Building and fostering computational thinking skills is a major priority within the Robomatter curriculum. Computational thinking is a problem-solving process more akin to the scientific method than to education catch phrases like active processing, critical thinking, and resourcefulness that can be found in other frameworks. Of course, computational thinking does require active processing, critical thinking, and resourcefulness. But computational thinking is a skilled process by which students seek out and consider problems, organize the information that they have about the problem, test multiple algorithmic solutions for errors and/or refinements, and utilize available tools and resources in ways that enhance all parts of that development process. By looking at computational thinking this way, we can see its relationship to STEM (science, technology, engineering, and mathematics.)
In an integrated STEM classroom, teachers and students work collaboratively to make connections between STEM subjects in a real-world context. The Next Generation Science Standards (NRC 2012) suggest that a closer study of and application of science and engineering practices may help to provide schools with a framework for an integrated STEM classroom.
This real-world context is key. Real-world scientists and engineers use computational thinking to engage with and solve many of the problems and issues that our world faces today. Simply, if teachers are not integrating computational thinking while asking students to apply their knowledge of STEM subjects to science and engineering practices, then they are not being true to the nature in which science, technology, engineering and math are applied by the people who create the innovation in our world today.

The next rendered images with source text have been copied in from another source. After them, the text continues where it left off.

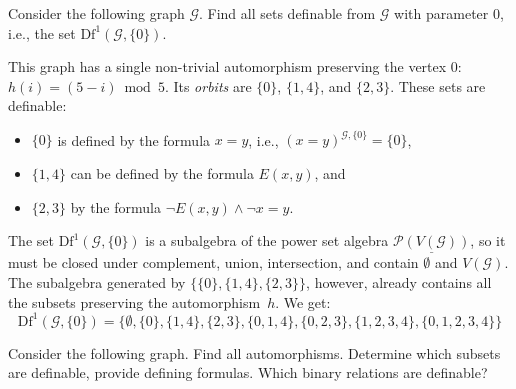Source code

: \begin{example}
    Consider the following graph $\mathcal{G}$. Find all sets definable from $\mathcal{G}$ with parameter $0$, i.e., the set $\mathrm{Df}^1(\mathcal{G}, \{0\})$. 
    \begin{center}
    \end{center}
    This graph has a single non-trivial automorphism preserving the vertex $0$: $h(i) = (5 - i) \bmod 5$. Its \emph{orbits} are $\{0\}$, $\{1, 4\}$, and $\{2, 3\}$. These sets are definable:
    \begin{itemize}
        \item $\{0\}$ is defined by the formula $x = y$, i.e., $(x = y)^{\mathcal{G}, \{0\}} = \{0\}$,
        \item $\{1, 4\}$ can be defined by the formula $E(x, y)$, and
        \item $\{2, 3\}$ by the formula $\neg E(x, y) \land \neg x = y$.
    \end{itemize}
    The set $\mathrm{Df}^1(\mathcal{G}, \{0\})$ is a subalgebra of the power set algebra $\underline{\mathcal{P}(V(\mathcal{G}))}$, so it must be closed under complement, union, intersection, and contain $\emptyset$ and $V(\mathcal{G})$. The subalgebra generated by $\{\{0\}, \{1, 4\}, \{2, 3\}\}$, however, already contains all the subsets preserving the automorphism~$h$. We get:
    $$
    \mathrm{Df}^1(\mathcal{G}, \{0\}) = \{\emptyset, \{0\}, \{1, 4\}, \{2, 3\}, \{0, 1, 4\}, \{0, 2, 3\}, \{1, 2, 3, 4\}, \{0, 1, 2, 3, 4\}\}
    $$
\end{example}

\begin{exercise}
    Consider the following graph. Find all automorphisms. Determine which subsets are definable, provide defining formulas. Which binary relations are definable?
    \begin{center}
    \end{center}
\end{exercise}


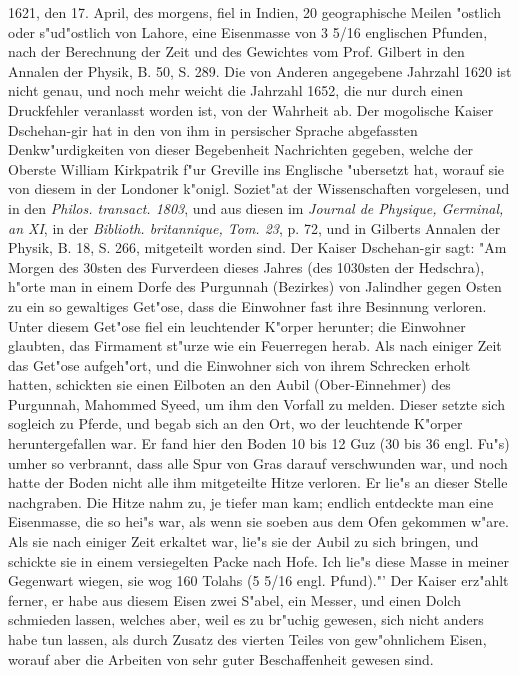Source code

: \documentclass[a4paper, 11pt, oneside, polutonikogreek, german]{article}
\begin{document}
1621, den 17. April, des morgens, fiel in Indien, 20 geographische Meilen "ostlich oder s"ud"ostlich von Lahore, eine Eisenmasse von 3 5/16 englischen Pfunden, nach der Berechnung der Zeit und des Gewichtes vom Prof. Gilbert in den Annalen der Physik, B. 50, S. 289. Die von Anderen angegebene Jahrzahl 1620 ist nicht genau, und noch mehr weicht die Jahrzahl 1652, die nur durch einen Druckfehler veranlasst worden ist, von der Wahrheit ab. Der mogolische Kaiser Dschehan-gir hat in den von ihm in persischer Sprache abgefassten Denkw"urdigkeiten von dieser Begebenheit Nachrichten gegeben, welche der Oberste William Kirkpatrik f"ur Greville ins Englische "ubersetzt hat, worauf sie von diesem in der Londoner k"onigl. Soziet"at der Wissenschaften vorgelesen, und in den \emph{Philos. transact. 1803}, und aus diesen im \emph{Journal de Physique, Germinal, an XI}, in der \emph{Biblioth. britannique, Tom. 23}, p. 72, und in Gilberts Annalen der Physik, B. 18, S. 266, mitgeteilt worden sind. Der Kaiser Dschehan-gir sagt: "Am Morgen des 30sten des Furverdeen dieses Jahres (des 1030sten der Hedschra), h"orte man in einem Dorfe des Purgunnah (Bezirkes) von Jalindher gegen Osten zu ein so gewaltiges Get"ose, dass die Einwohner fast ihre Besinnung verloren. Unter diesem Get"ose fiel ein leuchtender K"orper herunter; die Einwohner glaubten, das Firmament st"urze wie ein Feuerregen herab. Als nach einiger Zeit das Get"ose aufgeh"ort, und die Einwohner sich von ihrem Schrecken erholt hatten, schickten sie einen Eilboten an den Aubil (Ober-Einnehmer) des Purgunnah, Mahommed Syeed, um ihm den Vorfall zu melden. Dieser setzte sich sogleich zu Pferde, und begab sich an den Ort, wo der leuchtende K"orper heruntergefallen war. Er fand hier den Boden 10 bis 12 Guz (30 bis 36 engl. Fu"s) umher so verbrannt, dass alle Spur von Gras darauf verschwunden war, und noch hatte der Boden nicht alle ihm mitgeteilte Hitze verloren. Er lie"s an dieser Stelle nachgraben. Die Hitze nahm zu, je tiefer man kam; endlich entdeckte man eine Eisenmasse, die so hei"s war, als wenn sie soeben aus dem Ofen gekommen w"are. Als sie nach einiger Zeit erkaltet war, lie"s sie der Aubil zu sich bringen, und schickte sie in einem versiegelten Packe nach Hofe. Ich lie"s diese Masse in meiner Gegenwart wiegen, sie wog 160 Tolahs (5 5/16 engl. Pfund)."' Der Kaiser erz"ahlt ferner, er habe aus diesem Eisen zwei S"abel, ein Messer, und einen Dolch schmieden lassen, welches aber, weil es zu br"uchig gewesen, sich nicht anders habe tun lassen, als durch Zusatz des vierten Teiles von gew"ohnlichem Eisen, worauf aber die Arbeiten von sehr guter Beschaffenheit gewesen sind.
\end{document}
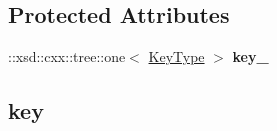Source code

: \subsection*{Protected Attributes}
\begin{DoxyCompactItemize}
\item 
\hypertarget{classopenstack_1_1xml_1_1MetadataItem_a2d863c314d5f36bf18876775bbefae48}{
::xsd::cxx::tree::one$<$ \hyperlink{classopenstack_1_1xml_1_1MetadataKey}{KeyType} $>$ {\bfseries key\_\-}}
\label{classopenstack_1_1xml_1_1MetadataItem_a2d863c314d5f36bf18876775bbefae48}

\end{DoxyCompactItemize}
\subsection*{key}
\label{_amgrp3c6e0b8a9c15224a8228b9a98ca1531d}
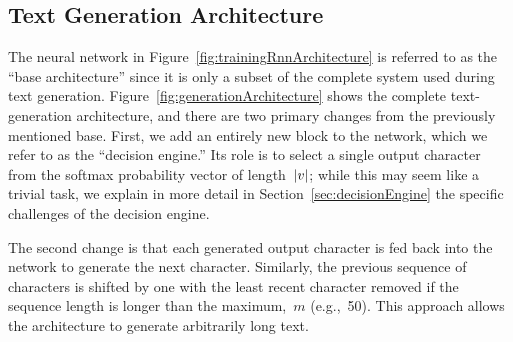 \documentclass{article}
\DeclarePairedDelimiter\abs{\lvert}{\rvert}%
\begin{document}
\subsection{Text Generation Architecture}\label{sec:generationRnnArchitecture}

The neural network in Figure~\ref{fig:trainingRnnArchitecture} is referred to as the ``base architecture'' since it is only a subset of the complete system used during text generation.  Figure~\ref{fig:generationArchitecture} shows the complete text-generation architecture, and there are two primary changes from the previously mentioned base.  First, we add an entirely new block to the network, which we refer to as the ``decision engine.''  Its role is to select a single output character from the softmax probability vector of length~$\abs*{v}$; while this may seem like a trivial task, we explain in more detail in Section~\ref{sec:decisionEngine} the specific challenges of the decision engine. 

The second change is that each generated output character is fed back into the network to generate the next character.  Similarly, the previous sequence of characters is shifted by one with the least recent character removed if the sequence length is longer than the maximum,~$m$ (e.g.,~50).  This approach allows the architecture to generate arbitrarily long text.
\end{document}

An example of real-world science and computational thinking comes from the University of Toronto, where a group of researchers created algorithms that can generate 3D structures of tiny protein molecules. These algorithms have the potential to fundamentally change the drug therapies that are developed for a range of diseases.
” Designing successful drugs is like solving a puzzle, says U of T PhD student Ali Punjani, who helped develop the algorithms. Without knowing the three-dimensional shape of a protein, it would be like trying to solve that puzzle with a blindfold on. The ability to determine the 3D atomic structure of protein molecules is critical in understanding how they work and how they will respond to drug therapies, notes Punjani. 
The combining of computational thinking and science has given rise to new fields of research, like bioinformatics. Bioinformatics combines mathematics, statistics, and computer science to study biological molecules and create tools for understanding biological data. This understanding can lead to, for example, new insights into the genetic basis of diseases.
Similar to bioinformatics is the field of computational genetics. Computational genetics studies the structure of genomes with the aid of computational and statistical analysis.
The pace of innovation due to computation is staggering. Many students today will work in fields that have not even been created yet. In light of this, Robomatter’s curriculum doesn’t focus on tools; Robomatter’s curriculum focuses on elevating students from a surface level to a conceptual understanding of computational thinking. Computational thinking is not only embedded in real-world math and science; it is also changing what it means to be literate in math and science. Therefore, an integrated STEM curriculum that includes computational thinking is essential for all students.
 “New algorithms may revolutionize drug discoveries-and our understanding of life.” Phys.org – News and Articles on Science and Technology. N.p., 6 Feb. 2017. Web.